We did not measure cytokine levels before and after CytoSorb® use, and therefore cannot comment with regards to its impact on our patient’s inflammatory response. However, we felt that CytoSorb® therapy may have contributed to a decreased need for vasoactive support during and after surgery. Considering the length of time spent on cardiopulmonary bypass (154 min) and the complexity of a triple valve surgery in a critically ill patient, we considered this individual to be at high risk for vasoplegia following termination of cardiopulmonary bypass. In a retrospective case study of 40 patients presenting with multiorgan failure who received CytoSorb® therapy, Calabrò et al. observed a significant reduction of the vasoactive-inotropic score after 48 h of treatment as compared to baseline [17]. Of these patients, 19 underwent extracorporeal membrane oxygenation, 11 had an intra-aortic balloon pump, 9 had an Impella, 6 had a ventricular assist device and 18 were treated with continuous veno-venous hemofiltration. In these patients, CytoSorb® therapy was applied for an average length of 3 days. They found that CytoSorb® hemoadsorption helped decrease vasopressor requirements [17]. Due to a shorter treatment time, the question remains whether the same decrease in vasopressor requirements can be observed in patients receiving CytoSorb® therapy intraoperatively via the CPB circuit. In our patient, norepinephrine was required during the first hour of bypass, but was quickly discontinued. Further vasoactive support was not required until weaning.
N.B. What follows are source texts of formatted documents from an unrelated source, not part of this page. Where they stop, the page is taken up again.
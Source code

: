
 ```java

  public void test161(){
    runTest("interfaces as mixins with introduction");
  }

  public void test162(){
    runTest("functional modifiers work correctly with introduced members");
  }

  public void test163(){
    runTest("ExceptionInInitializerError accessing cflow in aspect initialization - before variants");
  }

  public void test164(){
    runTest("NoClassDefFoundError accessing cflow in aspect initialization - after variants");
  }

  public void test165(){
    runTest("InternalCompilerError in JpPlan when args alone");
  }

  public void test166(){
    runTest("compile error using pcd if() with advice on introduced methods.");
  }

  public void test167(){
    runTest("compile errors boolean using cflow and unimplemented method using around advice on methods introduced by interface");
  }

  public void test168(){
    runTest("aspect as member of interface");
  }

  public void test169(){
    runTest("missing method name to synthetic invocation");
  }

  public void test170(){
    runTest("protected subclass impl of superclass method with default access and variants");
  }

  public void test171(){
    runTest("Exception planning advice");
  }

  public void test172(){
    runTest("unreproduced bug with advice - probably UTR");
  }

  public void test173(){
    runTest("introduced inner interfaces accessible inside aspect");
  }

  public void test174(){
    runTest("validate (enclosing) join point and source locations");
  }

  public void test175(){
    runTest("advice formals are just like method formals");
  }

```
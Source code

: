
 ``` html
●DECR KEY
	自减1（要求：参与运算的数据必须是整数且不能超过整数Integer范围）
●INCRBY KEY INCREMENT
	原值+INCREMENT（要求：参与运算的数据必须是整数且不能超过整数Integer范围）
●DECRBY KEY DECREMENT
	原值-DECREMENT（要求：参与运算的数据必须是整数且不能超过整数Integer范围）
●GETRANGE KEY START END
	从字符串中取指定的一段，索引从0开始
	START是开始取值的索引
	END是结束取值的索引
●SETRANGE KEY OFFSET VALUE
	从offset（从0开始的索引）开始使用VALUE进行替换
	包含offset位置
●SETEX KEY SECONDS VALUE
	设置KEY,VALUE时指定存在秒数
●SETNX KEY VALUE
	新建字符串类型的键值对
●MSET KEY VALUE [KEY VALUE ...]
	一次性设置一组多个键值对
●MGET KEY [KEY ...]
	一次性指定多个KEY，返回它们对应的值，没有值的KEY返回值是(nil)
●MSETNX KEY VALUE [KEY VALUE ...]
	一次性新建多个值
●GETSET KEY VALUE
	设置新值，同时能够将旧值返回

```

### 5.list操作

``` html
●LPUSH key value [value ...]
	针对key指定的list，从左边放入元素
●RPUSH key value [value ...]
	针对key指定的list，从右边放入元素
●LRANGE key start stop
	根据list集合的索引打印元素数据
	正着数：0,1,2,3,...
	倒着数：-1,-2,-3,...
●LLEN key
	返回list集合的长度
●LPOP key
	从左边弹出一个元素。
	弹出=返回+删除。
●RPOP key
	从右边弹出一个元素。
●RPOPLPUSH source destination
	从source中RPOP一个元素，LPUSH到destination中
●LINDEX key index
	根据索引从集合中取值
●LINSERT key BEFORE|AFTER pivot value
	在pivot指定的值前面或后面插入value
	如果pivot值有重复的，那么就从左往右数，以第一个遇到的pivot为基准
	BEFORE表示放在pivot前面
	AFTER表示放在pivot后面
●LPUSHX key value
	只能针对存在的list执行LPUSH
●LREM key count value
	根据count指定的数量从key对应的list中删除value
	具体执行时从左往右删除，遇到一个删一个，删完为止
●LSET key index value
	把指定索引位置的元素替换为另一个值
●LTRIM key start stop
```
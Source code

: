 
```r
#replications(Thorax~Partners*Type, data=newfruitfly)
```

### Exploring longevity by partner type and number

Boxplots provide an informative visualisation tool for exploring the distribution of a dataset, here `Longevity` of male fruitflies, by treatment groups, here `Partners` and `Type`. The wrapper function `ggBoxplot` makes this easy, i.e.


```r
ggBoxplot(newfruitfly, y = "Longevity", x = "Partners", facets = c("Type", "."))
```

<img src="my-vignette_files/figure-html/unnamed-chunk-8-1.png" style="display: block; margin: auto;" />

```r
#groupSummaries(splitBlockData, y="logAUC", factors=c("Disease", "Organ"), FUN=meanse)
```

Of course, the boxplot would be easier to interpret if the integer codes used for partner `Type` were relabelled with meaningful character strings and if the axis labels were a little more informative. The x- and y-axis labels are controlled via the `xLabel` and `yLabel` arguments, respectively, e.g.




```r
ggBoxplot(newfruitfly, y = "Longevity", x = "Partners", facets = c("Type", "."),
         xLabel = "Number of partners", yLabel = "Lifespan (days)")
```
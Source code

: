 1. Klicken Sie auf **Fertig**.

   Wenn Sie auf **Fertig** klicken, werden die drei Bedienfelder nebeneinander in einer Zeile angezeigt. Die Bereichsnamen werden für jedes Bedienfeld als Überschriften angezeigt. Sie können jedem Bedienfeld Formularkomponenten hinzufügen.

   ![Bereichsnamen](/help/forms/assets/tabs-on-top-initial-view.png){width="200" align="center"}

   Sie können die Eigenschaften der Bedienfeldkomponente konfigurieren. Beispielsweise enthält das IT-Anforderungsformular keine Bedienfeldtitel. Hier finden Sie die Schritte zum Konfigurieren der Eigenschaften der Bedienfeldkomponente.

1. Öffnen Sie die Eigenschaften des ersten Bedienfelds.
Despite the need for vasopressin until the 6th postoperative hour, small dose norepinephrine throughout the first postoperative day and epinephrine 48 h post-surgery, we felt that the patient required significantly less vasoactive support than originally anticipated. However, little evidence exists demonstrating these effects in cardiac surgery patients receiving hemadsorption therapy intraoperatively. Thus, further research will be required to determine whether integration of the cytokine adsorber into the CPB circuit during cardiac surgery results in significant reductions in vasopressor requirements.

CytoSorb® use is contraindicated in patients with platelet counts less than 20 × 109/L [5].

In fact, some studies have suggested a trend toward thrombocytopenia during hemadsorption therapy [10, 18]. In this patient, preoperative platelet count was measured to be 74 × 109/L and thus we felt that CytoSorb® therapy could be used safely. The expectation was that this patient would require platelet transfusion following the termination of cardiopulmonary bypass. Despite the presence of postoperative thrombocytopenia, postoperative platelet counts did not significantly differ from baseline. Therefore, we do not believe that CytoSorb® therapy significantly impacted platelet concentrations or perioperative transfusion requirements.

Conclusion

Overall, we felt that CytoSorb® use during cardiopulmonary bypass was safe and feasible, and may have contributed to improved postoperative outcomes in our patient. Integration into the cardiopulmonary bypass circuit was uncomplicated and did not lead to any device-related complications. Future studies should aim to identify key patients in whom CytoSorb® hemoadsorption therapy would be beneficial. Hemoadsorption therapy may prove a promising therapeutic option in critically ill patients at risk of significant postoperative vasoplegia and multiorgan injury following prolonged and complex cardiac surgery.